- [ACTIVITY]: Each entry must be output once more without any change.

============================================================

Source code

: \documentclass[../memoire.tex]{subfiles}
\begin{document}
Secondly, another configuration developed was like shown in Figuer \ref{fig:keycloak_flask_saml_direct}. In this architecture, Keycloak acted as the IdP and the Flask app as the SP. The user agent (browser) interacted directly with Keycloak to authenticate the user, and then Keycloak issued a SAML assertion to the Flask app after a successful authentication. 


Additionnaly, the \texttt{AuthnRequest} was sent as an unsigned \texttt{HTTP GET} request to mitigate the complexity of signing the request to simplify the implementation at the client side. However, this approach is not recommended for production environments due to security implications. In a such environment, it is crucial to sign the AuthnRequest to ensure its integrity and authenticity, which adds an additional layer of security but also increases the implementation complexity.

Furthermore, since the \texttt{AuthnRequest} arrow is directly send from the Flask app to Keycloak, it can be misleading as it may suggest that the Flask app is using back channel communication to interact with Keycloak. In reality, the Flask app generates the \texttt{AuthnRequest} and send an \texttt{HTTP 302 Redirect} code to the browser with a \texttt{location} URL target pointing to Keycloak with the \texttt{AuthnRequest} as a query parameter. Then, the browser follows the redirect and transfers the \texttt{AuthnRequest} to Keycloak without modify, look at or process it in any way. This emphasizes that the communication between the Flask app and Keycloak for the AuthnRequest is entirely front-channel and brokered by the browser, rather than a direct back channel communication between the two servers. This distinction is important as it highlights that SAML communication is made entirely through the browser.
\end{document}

============================================================

- [OUTPUT]:
Source code

: \documentclass[../memoire.tex]{subfiles}
\begin{document}
Secondly, another configuration developed was like shown in Figuer \ref{fig:keycloak_flask_saml_direct}. In this architecture, Keycloak acted as the IdP and the Flask app as the SP. The user agent (browser) interacted directly with Keycloak to authenticate the user, and then Keycloak issued a SAML assertion to the Flask app after a successful authentication. 


Additionnaly, the \texttt{AuthnRequest} was sent as an unsigned \texttt{HTTP GET} request to mitigate the complexity of signing the request to simplify the implementation at the client side. However, this approach is not recommended for production environments due to security implications. In a such environment, it is crucial to sign the AuthnRequest to ensure its integrity and authenticity, which adds an additional layer of security but also increases the implementation complexity.

Furthermore, since the \texttt{AuthnRequest} arrow is directly send from the Flask app to Keycloak, it can be misleading as it may suggest that the Flask app is using back channel communication to interact with Keycloak. In reality, the Flask app generates the \texttt{AuthnRequest} and send an \texttt{HTTP 302 Redirect} code to the browser with a \texttt{location} URL target pointing to Keycloak with the \texttt{AuthnRequest} as a query parameter. Then, the browser follows the redirect and transfers the \texttt{AuthnRequest} to Keycloak without modify, look at or process it in any way. This emphasizes that the communication between the Flask app and Keycloak for the AuthnRequest is entirely front-channel and brokered by the browser, rather than a direct back channel communication between the two servers. This distinction is important as it highlights that SAML communication is made entirely through the browser.
\end{document}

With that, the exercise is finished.